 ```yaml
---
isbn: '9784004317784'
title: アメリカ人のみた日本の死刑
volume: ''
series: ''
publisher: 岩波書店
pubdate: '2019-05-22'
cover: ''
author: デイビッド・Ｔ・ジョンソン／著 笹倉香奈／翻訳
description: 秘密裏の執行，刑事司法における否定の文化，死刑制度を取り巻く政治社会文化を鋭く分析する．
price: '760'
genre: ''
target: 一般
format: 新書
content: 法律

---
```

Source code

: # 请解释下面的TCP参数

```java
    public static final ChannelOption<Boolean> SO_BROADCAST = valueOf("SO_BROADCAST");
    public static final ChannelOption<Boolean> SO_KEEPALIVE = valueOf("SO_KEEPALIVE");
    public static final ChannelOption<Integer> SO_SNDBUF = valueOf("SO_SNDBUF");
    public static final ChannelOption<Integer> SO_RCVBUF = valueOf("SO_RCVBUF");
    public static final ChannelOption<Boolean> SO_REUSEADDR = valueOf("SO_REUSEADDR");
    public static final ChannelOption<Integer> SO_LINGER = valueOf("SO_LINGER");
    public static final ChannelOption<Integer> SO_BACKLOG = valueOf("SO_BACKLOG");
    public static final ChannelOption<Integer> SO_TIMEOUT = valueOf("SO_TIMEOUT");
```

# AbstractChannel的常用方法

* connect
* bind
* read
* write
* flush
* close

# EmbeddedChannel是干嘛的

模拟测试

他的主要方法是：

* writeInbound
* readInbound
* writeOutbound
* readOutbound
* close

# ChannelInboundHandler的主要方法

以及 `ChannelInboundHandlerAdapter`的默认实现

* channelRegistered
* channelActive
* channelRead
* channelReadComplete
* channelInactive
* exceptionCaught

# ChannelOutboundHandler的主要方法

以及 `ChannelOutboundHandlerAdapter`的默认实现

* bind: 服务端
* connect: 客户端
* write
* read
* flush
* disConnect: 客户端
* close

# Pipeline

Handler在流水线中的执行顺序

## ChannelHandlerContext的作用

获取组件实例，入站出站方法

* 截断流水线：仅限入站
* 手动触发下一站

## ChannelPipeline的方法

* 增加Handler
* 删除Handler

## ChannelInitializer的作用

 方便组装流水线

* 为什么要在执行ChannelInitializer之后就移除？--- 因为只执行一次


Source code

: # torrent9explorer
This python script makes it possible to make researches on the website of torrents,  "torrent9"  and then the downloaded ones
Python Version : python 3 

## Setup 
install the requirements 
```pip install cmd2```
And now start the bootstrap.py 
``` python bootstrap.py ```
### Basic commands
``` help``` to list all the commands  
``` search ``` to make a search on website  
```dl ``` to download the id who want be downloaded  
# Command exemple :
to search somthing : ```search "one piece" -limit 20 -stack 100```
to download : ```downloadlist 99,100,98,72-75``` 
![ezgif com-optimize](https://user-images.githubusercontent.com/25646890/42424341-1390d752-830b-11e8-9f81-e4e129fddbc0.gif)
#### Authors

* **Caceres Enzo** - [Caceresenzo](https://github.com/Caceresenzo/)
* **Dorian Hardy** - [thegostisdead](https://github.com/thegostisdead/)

WORK TO COMPLETE:
Search the listing above for the lines with "And now start the bootstrap.py" and "Enzo** - [Caceresenzo](https://github.com/Caceresenzo/)", then output those lines and all lines between them exactly.

SOLUTION TO THE PROBLEM:
And now start the bootstrap.py 
``` python bootstrap.py ```
### Basic commands
``` help``` to list all the commands  
``` search ``` to make a search on website  
```dl ``` to download the id who want be downloaded  
# Command exemple :
to search somthing : ```search "one piece" -limit 20 -stack 100```
to download : ```downloadlist 99,100,98,72-75``` 
![ezgif com-optimize](https://user-images.githubusercontent.com/25646890/42424341-1390d752-830b-11e8-9f81-e4e129fddbc0.gif)
#### Authors

* **Caceres Enzo** - [Caceresenzo](https://github.com/Caceresenzo/)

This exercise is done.